A las 18:30 h. del sábado comenzó el encuentro de Lafebre con sus lectores, tan ameno como didáctico. Con Carlos Portela y Melo como moderadores, hubo tiempo para comentar cuestiones como el papel que jugó la Escuela Joso de cómic en su conocimiento del oficio; una formación compaginada con la carrera de Bellas Artes en la que, pese a toparse con la indiferencia que suele generar la historieta en ámbitos académicos, pudo adquirir sólidos cimientos en diferentes disciplinas.

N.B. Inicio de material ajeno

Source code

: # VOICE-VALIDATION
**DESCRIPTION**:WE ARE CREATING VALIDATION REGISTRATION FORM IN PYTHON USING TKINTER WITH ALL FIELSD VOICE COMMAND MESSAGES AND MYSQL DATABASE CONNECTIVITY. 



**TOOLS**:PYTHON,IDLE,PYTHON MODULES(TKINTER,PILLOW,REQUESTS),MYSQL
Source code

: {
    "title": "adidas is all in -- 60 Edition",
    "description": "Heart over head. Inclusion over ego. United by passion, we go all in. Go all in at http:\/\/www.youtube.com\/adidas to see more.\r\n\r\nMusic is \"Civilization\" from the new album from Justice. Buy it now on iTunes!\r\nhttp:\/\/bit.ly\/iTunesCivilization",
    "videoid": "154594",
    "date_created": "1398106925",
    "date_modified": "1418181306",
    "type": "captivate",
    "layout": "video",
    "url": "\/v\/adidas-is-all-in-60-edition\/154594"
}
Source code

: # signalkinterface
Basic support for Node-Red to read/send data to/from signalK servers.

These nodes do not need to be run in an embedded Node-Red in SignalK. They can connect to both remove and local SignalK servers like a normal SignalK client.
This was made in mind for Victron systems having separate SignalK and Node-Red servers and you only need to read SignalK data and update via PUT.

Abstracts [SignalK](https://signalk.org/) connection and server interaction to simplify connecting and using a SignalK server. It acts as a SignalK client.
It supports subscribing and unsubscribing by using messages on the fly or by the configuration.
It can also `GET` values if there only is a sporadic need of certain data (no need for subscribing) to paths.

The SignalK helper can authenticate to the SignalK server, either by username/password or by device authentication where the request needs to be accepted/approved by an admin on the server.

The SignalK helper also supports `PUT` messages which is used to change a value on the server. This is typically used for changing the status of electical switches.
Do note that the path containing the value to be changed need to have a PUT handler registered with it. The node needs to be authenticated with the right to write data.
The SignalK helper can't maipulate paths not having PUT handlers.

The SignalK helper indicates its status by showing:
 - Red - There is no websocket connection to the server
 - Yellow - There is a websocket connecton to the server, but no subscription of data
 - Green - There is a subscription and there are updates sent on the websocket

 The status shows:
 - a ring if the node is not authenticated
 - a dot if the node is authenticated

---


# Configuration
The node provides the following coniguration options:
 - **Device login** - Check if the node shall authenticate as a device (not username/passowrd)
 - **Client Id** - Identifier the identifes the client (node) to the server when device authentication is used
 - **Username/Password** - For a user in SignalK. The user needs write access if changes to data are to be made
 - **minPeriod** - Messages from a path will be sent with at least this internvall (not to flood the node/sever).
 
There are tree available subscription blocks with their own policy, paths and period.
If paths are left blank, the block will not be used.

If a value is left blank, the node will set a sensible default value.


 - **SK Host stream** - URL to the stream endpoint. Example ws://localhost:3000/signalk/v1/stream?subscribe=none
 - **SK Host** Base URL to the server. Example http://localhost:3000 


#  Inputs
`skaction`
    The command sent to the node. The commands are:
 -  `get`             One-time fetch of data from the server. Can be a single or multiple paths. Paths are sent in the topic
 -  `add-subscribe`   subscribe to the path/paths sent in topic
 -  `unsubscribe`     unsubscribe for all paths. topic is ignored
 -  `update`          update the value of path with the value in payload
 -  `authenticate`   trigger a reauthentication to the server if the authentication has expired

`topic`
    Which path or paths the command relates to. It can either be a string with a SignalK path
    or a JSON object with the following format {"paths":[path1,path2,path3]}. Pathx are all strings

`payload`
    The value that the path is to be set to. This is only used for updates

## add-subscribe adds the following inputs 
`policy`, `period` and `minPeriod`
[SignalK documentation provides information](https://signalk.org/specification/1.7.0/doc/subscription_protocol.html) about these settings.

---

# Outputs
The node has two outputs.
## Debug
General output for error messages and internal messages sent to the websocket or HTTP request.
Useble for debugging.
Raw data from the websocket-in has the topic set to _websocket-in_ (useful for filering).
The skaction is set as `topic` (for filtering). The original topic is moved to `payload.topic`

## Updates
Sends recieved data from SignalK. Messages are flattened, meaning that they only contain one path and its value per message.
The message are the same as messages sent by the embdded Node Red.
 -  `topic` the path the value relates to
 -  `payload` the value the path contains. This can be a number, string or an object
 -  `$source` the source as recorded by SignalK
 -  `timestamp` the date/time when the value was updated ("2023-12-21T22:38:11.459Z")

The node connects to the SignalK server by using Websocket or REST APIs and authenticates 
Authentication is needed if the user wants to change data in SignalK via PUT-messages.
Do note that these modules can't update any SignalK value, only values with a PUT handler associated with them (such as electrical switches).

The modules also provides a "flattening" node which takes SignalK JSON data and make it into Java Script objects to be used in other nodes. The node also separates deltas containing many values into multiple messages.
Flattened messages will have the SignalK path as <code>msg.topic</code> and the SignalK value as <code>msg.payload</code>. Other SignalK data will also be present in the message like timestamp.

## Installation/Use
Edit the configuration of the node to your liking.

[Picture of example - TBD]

Llegado el turno de repasar sus inicios profesionales en el cómic de corte erótico, única salida existente en aquel momento; y cómo a raíz de la obra de corte infantil El mundo de Judy -serie publicada en la revista Mister K- llamó la atención del guionista guionista Zidrou, que pese a ser todo un best-seller en el mercado franco-belga, "conserva la energía de un novato". A partir de ahí comenzó una colaboración condicionada por un entendimiento no verbal especialmente fluido, casi instintivo. Fruto de esa compenetración han surgido diferentes trabajos, como La anciana que nunca jugó al tenis y otros relatos que sientan bien, o una de las más gratas sorpresas del presente año: Lydie.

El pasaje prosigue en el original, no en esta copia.